Ahora bien, por lo general, el estatus que jugamos depende del inconsciente, en el que se resguarda información relativa a la humillación, la violencia, la dominación, el sadismo y demás factores de relación interpersonal que hemos debido encarar a lo largo de la vida. Hemos aprendido a comportarnos de determinadas maneras gracias a nuestras vivencias particulares y muchos de estos comportamientos son inconscientes. El improvisador debe hacerse consciente de la existencia de estas reglas sociales para utilizarlas a su favor y generar en la audiencia sensaciones muy variadas. Si en una escena vemos, por ejemplo, a un vagabundo despreciar a una millonaria, de inmediato sentiremos que algo interesante está ocurriendo, puesto que los personajes están jugando roles que prototípicamente no les corresponden. De este modo, se revela la fragilidad de nuestras relaciones sociales y los conflictos absurdos que se desencadenan cuando las personas intentan mantener un estatus alto permanentemente.

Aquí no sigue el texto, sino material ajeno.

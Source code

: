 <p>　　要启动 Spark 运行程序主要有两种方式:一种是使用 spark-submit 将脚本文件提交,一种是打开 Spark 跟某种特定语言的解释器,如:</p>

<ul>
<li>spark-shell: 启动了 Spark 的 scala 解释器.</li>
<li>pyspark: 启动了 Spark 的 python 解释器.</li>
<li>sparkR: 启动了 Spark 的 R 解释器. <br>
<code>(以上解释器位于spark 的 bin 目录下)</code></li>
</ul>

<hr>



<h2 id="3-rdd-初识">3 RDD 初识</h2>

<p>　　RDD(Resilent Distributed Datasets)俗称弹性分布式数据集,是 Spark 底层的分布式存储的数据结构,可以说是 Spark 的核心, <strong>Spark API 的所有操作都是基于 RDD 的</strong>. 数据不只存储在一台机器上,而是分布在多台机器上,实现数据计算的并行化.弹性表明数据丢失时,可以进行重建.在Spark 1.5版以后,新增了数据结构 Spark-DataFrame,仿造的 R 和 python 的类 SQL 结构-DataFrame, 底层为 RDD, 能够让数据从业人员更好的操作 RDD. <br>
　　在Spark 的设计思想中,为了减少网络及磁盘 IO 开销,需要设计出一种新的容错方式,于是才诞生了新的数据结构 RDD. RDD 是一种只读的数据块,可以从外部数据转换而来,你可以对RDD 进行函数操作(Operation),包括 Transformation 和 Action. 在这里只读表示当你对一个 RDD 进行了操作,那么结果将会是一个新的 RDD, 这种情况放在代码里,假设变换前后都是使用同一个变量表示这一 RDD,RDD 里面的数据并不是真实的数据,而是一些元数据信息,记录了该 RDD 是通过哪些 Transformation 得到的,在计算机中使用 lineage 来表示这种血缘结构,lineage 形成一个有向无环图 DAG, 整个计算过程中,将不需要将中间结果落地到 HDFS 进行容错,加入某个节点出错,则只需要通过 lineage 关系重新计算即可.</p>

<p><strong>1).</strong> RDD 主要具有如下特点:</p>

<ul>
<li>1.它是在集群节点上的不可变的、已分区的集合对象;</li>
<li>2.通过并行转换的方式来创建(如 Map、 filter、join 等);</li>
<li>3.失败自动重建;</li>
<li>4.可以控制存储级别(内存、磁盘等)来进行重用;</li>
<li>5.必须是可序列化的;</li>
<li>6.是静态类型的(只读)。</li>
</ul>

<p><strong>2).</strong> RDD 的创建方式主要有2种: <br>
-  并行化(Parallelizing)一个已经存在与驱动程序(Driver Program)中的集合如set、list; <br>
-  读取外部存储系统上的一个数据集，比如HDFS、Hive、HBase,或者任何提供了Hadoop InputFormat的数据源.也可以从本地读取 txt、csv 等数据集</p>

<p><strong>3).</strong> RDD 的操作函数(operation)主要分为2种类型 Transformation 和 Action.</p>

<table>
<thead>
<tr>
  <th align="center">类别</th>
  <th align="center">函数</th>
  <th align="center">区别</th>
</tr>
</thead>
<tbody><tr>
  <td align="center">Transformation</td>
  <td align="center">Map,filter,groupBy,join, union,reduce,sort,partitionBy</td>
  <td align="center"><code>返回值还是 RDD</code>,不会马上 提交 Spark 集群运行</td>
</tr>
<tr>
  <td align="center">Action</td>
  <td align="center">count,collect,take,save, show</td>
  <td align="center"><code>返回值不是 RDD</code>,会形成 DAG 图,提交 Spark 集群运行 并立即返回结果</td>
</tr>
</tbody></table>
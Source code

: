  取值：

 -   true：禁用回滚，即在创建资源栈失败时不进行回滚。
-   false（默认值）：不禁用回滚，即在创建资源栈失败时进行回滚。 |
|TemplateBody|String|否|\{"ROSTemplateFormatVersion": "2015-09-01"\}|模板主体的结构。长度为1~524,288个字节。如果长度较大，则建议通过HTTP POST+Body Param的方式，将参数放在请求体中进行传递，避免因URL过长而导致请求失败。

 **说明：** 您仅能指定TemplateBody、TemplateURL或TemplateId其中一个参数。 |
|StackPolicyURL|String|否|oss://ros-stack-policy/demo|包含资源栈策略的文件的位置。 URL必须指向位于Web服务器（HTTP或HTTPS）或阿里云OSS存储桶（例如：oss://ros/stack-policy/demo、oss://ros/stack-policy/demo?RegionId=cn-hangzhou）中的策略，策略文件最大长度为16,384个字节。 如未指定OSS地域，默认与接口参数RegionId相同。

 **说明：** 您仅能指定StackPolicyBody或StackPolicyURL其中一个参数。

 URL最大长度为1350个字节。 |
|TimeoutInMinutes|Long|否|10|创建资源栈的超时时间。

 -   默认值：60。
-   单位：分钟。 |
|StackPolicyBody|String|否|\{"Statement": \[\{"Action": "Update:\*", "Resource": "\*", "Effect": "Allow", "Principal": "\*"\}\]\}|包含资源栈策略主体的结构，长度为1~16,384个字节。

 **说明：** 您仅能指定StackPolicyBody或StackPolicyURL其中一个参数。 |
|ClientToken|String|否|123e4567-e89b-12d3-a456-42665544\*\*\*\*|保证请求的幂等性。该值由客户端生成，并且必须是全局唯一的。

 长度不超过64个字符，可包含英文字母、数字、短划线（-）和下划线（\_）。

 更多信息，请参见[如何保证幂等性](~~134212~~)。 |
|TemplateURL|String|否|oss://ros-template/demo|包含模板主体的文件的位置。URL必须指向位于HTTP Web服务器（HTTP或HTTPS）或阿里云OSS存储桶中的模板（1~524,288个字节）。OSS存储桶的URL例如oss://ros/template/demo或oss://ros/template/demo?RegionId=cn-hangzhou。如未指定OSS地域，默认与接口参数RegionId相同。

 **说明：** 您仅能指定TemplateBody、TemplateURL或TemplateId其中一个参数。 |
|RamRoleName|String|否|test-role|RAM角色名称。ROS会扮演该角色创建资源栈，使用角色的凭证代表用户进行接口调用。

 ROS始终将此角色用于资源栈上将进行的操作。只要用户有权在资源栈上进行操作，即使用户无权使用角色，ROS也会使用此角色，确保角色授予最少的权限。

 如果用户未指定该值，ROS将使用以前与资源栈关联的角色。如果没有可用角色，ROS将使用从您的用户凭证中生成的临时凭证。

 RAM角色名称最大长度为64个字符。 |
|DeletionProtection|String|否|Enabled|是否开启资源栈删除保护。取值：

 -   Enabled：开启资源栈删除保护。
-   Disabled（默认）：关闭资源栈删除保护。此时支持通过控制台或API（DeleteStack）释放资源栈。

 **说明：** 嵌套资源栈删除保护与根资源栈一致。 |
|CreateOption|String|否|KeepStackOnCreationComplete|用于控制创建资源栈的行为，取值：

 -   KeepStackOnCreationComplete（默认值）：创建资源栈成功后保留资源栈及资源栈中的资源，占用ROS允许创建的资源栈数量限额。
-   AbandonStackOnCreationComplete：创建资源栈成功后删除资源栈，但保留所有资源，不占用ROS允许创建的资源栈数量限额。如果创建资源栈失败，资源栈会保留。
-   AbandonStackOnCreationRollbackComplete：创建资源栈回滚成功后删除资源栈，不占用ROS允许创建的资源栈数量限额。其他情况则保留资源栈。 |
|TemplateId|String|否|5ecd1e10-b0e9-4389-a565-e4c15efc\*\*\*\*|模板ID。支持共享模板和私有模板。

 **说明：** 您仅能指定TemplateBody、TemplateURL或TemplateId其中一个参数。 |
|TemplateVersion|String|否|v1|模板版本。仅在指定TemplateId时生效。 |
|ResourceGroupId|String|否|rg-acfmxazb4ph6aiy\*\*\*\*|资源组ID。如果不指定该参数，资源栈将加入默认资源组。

Todos, absolutamente todos, mandatarios, campesinos, reinas de belleza o vendedores ambulantes, jugamos distintos roles, dependiendo de los lugares y entornos en los que nos encontremos. Esta presión, en muchas ocasiones, nos hace sufrir. Tanto el psicoanálisis como el teatro nos pueden ayudar a entender aquello que se esconde en nuestro inconsciente y nos obliga a comportarnos de formas en que no deseamos hacerlo. Vale la pena zambullirnos en los abismos del inconsciente para entendernos mejor a nosotros mismos y a los demás. Acérquese al teatro, querida lectora o querido lector; aunque no desee practicar esta disciplina profesionalmente, podrá beneficiarse de las infinitas ventajas emocionales y psíquicas de este arte único que nos ayuda a gozar del absurdo y reconciliarnos con nuestro pasado.